Aide au développement
1er Engagement : la France, acteur d’une autre mondialisation
Extrait :
Des obligations de résultat pour notre politique d’aide au développement
Grâce à la création du service civique et à la valorisation de l’engagement et du bénévolat, nous relancerons la coopération. Notre politique d’aide au développement aura pour destination principale l’Afrique subsaharienne. Ses moyens seront augmentés, mais elle aura des obligations de résultat. Ses priorités seront la santé, notamment celle des femmes et des enfants, la formation professionnelle et technique, la formation des enseignants et le transfert des technologies propres.
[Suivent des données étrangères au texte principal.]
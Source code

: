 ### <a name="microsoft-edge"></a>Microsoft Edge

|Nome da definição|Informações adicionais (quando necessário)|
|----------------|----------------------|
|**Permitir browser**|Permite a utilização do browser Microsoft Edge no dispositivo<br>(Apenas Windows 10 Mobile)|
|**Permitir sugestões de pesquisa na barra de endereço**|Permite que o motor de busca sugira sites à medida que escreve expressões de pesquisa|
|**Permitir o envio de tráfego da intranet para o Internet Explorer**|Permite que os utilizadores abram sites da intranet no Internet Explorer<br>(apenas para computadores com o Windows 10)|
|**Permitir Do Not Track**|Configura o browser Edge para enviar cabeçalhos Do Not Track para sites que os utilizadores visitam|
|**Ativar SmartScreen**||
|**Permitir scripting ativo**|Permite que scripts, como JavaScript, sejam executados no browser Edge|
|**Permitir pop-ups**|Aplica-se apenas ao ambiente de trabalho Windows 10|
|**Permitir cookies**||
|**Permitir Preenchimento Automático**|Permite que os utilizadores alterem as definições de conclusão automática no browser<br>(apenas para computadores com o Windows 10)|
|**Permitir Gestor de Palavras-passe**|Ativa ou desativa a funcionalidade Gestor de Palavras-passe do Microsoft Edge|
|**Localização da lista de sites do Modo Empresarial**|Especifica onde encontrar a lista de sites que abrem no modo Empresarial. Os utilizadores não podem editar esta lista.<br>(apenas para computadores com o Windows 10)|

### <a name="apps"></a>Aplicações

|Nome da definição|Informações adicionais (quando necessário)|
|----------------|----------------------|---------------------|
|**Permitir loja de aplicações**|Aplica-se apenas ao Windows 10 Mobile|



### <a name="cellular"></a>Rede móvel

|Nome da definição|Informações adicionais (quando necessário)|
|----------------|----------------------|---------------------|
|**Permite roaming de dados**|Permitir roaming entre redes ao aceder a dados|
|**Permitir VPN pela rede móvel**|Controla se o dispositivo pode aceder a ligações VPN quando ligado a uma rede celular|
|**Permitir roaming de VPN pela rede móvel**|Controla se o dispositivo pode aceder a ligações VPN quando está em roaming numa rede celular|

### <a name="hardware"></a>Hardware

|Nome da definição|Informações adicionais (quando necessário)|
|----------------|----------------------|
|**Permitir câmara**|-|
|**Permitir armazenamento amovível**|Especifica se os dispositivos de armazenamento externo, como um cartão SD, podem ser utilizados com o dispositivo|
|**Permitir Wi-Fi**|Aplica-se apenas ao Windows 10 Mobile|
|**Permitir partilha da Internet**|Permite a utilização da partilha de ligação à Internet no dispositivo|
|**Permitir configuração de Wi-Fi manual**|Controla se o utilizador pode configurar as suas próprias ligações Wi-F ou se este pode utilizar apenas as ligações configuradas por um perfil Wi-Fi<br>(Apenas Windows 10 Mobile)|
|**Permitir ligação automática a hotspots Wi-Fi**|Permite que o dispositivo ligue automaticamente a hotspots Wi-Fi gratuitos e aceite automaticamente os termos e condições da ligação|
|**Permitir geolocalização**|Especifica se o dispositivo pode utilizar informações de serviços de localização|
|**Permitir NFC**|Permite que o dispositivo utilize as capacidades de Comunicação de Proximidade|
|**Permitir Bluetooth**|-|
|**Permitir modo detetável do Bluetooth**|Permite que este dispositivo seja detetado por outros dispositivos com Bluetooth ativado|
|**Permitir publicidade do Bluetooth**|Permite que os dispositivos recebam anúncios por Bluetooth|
Notre participation aux initiatives internationales pour lutter contre les grandes pandémies (dont l’épidémie de Sida qui menace la survie même de plusieurs pays africains) et traiter la question des maladies indigentes et celle des maladies émergentes, nous place parmi les premiers contributeurs mondiaux. Il faut la compléter par une aide renforcée de pays à pays. D’immenses progrès restent à faire pour faciliter l’utilisation de ces ressources sur le terrain en renforçant les systèmes locaux de santé (distribution des médicaments, capacités de gestion, développement des ressources humaines locales…).
Nous ne soutiendrons ni les dictatures, ni les pays dirigés par des régimes corrompus. Les migrants installés en France pourront déduire de leurs impôts tout ou partie des sommes qu’ils investissent au profit du développement de leur pays d’origine, à l’image de la défiscalisation des investissements outre-mer qui s’est révélée efficace.